(What is required)
Each line of the data below must be reproduced without any change.

(Data section)
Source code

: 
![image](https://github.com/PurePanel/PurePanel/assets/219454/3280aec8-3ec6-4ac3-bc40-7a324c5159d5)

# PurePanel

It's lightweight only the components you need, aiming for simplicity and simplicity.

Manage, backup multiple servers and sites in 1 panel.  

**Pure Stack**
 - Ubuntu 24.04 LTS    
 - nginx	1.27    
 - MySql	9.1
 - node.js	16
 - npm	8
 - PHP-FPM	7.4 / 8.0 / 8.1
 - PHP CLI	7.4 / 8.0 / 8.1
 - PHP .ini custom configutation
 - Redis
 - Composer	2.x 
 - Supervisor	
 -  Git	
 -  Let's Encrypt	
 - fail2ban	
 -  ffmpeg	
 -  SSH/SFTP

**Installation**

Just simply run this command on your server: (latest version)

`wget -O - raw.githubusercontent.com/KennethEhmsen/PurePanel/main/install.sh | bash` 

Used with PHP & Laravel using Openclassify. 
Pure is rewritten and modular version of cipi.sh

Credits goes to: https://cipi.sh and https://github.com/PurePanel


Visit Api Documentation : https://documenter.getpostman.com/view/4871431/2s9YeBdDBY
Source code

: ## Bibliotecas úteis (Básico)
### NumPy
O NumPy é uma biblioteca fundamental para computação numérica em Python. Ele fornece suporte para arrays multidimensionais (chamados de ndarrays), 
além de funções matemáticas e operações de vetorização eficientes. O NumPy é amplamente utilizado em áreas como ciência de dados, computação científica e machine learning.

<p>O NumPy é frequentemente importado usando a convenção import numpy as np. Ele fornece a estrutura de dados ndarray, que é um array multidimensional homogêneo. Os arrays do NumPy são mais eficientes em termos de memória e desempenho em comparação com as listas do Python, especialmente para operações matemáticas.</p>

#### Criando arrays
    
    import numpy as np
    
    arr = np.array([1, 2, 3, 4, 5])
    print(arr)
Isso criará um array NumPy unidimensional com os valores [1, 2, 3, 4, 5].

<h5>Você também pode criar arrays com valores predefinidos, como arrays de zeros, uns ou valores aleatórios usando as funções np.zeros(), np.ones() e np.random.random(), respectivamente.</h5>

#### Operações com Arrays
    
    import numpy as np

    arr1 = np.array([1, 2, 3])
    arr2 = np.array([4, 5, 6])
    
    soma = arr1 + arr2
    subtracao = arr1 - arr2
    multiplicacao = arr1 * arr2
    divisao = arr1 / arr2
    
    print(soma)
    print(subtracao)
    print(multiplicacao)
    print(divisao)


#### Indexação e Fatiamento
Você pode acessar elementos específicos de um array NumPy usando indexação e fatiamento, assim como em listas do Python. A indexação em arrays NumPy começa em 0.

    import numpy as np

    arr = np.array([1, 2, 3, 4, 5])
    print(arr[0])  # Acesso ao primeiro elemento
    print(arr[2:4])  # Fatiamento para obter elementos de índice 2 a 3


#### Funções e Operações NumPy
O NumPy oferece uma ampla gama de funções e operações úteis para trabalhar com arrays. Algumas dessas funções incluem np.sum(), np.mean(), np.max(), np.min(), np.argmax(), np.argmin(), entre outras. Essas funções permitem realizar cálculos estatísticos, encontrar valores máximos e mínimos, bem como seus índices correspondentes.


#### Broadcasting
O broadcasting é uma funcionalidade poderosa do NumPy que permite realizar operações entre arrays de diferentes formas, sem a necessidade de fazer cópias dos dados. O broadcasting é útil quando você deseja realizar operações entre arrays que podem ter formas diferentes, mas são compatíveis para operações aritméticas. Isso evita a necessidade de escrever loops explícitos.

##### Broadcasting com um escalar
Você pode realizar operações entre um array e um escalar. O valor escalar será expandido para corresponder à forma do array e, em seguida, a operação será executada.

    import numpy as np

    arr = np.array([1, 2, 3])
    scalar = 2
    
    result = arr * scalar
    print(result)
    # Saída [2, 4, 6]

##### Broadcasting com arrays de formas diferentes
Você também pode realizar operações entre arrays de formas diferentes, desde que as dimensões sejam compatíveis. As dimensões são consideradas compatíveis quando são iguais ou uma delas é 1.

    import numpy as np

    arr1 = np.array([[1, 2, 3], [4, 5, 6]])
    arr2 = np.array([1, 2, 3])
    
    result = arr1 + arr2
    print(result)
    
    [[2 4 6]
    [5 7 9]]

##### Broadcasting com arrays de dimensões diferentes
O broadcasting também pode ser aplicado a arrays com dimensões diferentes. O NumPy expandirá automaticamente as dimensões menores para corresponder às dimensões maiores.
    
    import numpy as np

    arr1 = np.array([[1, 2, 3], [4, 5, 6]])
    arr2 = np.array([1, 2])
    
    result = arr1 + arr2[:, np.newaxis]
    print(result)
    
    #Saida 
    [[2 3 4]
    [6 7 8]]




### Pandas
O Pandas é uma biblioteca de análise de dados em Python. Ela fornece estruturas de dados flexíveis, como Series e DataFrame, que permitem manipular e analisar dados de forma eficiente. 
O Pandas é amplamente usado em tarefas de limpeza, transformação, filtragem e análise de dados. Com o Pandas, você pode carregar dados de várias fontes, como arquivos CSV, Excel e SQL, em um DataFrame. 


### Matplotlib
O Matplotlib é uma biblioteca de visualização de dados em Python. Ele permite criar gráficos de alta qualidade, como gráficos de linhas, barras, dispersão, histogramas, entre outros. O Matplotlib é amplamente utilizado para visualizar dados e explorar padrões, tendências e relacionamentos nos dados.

(Your response)
Source code

: 
![image](https://github.com/PurePanel/PurePanel/assets/219454/3280aec8-3ec6-4ac3-bc40-7a324c5159d5)

# PurePanel

It's lightweight only the components you need, aiming for simplicity and simplicity.

Manage, backup multiple servers and sites in 1 panel.  

**Pure Stack**
 - Ubuntu 24.04 LTS    
 - nginx	1.27    
 - MySql	9.1
 - node.js	16
 - npm	8
 - PHP-FPM	7.4 / 8.0 / 8.1
 - PHP CLI	7.4 / 8.0 / 8.1
 - PHP .ini custom configutation
 - Redis
 - Composer	2.x 
 - Supervisor	
 -  Git	
 -  Let's Encrypt	
 - fail2ban	
 -  ffmpeg	
 -  SSH/SFTP

**Installation**

Just simply run this command on your server: (latest version)

`wget -O - raw.githubusercontent.com/KennethEhmsen/PurePanel/main/install.sh | bash` 

Used with PHP & Laravel using Openclassify. 
Pure is rewritten and modular version of cipi.sh

Credits goes to: https://cipi.sh and https://github.com/PurePanel


Visit Api Documentation : https://documenter.getpostman.com/view/4871431/2s9YeBdDBY
Source code

: ## Bibliotecas úteis (Básico)
### NumPy
O NumPy é uma biblioteca fundamental para computação numérica em Python. Ele fornece suporte para arrays multidimensionais (chamados de ndarrays), 
além de funções matemáticas e operações de vetorização eficientes. O NumPy é amplamente utilizado em áreas como ciência de dados, computação científica e machine learning.

<p>O NumPy é frequentemente importado usando a convenção import numpy as np. Ele fornece a estrutura de dados ndarray, que é um array multidimensional homogêneo. Os arrays do NumPy são mais eficientes em termos de memória e desempenho em comparação com as listas do Python, especialmente para operações matemáticas.</p>

#### Criando arrays
    
    import numpy as np
    
    arr = np.array([1, 2, 3, 4, 5])
    print(arr)
Isso criará um array NumPy unidimensional com os valores [1, 2, 3, 4, 5].

<h5>Você também pode criar arrays com valores predefinidos, como arrays de zeros, uns ou valores aleatórios usando as funções np.zeros(), np.ones() e np.random.random(), respectivamente.</h5>

#### Operações com Arrays
    
    import numpy as np

    arr1 = np.array([1, 2, 3])
    arr2 = np.array([4, 5, 6])
    
    soma = arr1 + arr2
    subtracao = arr1 - arr2
    multiplicacao = arr1 * arr2
    divisao = arr1 / arr2
    
    print(soma)
    print(subtracao)
    print(multiplicacao)
    print(divisao)


#### Indexação e Fatiamento
Você pode acessar elementos específicos de um array NumPy usando indexação e fatiamento, assim como em listas do Python. A indexação em arrays NumPy começa em 0.

    import numpy as np

    arr = np.array([1, 2, 3, 4, 5])
    print(arr[0])  # Acesso ao primeiro elemento
    print(arr[2:4])  # Fatiamento para obter elementos de índice 2 a 3


#### Funções e Operações NumPy
O NumPy oferece uma ampla gama de funções e operações úteis para trabalhar com arrays. Algumas dessas funções incluem np.sum(), np.mean(), np.max(), np.min(), np.argmax(), np.argmin(), entre outras. Essas funções permitem realizar cálculos estatísticos, encontrar valores máximos e mínimos, bem como seus índices correspondentes.


#### Broadcasting
O broadcasting é uma funcionalidade poderosa do NumPy que permite realizar operações entre arrays de diferentes formas, sem a necessidade de fazer cópias dos dados. O broadcasting é útil quando você deseja realizar operações entre arrays que podem ter formas diferentes, mas são compatíveis para operações aritméticas. Isso evita a necessidade de escrever loops explícitos.

##### Broadcasting com um escalar
Você pode realizar operações entre um array e um escalar. O valor escalar será expandido para corresponder à forma do array e, em seguida, a operação será executada.

    import numpy as np

    arr = np.array([1, 2, 3])
    scalar = 2
    
    result = arr * scalar
    print(result)
    # Saída [2, 4, 6]

##### Broadcasting com arrays de formas diferentes
Você também pode realizar operações entre arrays de formas diferentes, desde que as dimensões sejam compatíveis. As dimensões são consideradas compatíveis quando são iguais ou uma delas é 1.

    import numpy as np

    arr1 = np.array([[1, 2, 3], [4, 5, 6]])
    arr2 = np.array([1, 2, 3])
    
    result = arr1 + arr2
    print(result)
    
    [[2 4 6]
    [5 7 9]]

##### Broadcasting com arrays de dimensões diferentes
O broadcasting também pode ser aplicado a arrays com dimensões diferentes. O NumPy expandirá automaticamente as dimensões menores para corresponder às dimensões maiores.
    
    import numpy as np

    arr1 = np.array([[1, 2, 3], [4, 5, 6]])
    arr2 = np.array([1, 2])
    
    result = arr1 + arr2[:, np.newaxis]
    print(result)
    
    #Saida 
    [[2 3 4]
    [6 7 8]]




### Pandas
O Pandas é uma biblioteca de análise de dados em Python. Ela fornece estruturas de dados flexíveis, como Series e DataFrame, que permitem manipular e analisar dados de forma eficiente. 
O Pandas é amplamente usado em tarefas de limpeza, transformação, filtragem e análise de dados. Com o Pandas, você pode carregar dados de várias fontes, como arquivos CSV, Excel e SQL, em um DataFrame. 


### Matplotlib
O Matplotlib é uma biblioteca de visualização de dados em Python. Ele permite criar gráficos de alta qualidade, como gráficos de linhas, barras, dispersão, histogramas, entre outros. O Matplotlib é amplamente utilizado para visualizar dados e explorar padrões, tendências e relacionamentos nos dados.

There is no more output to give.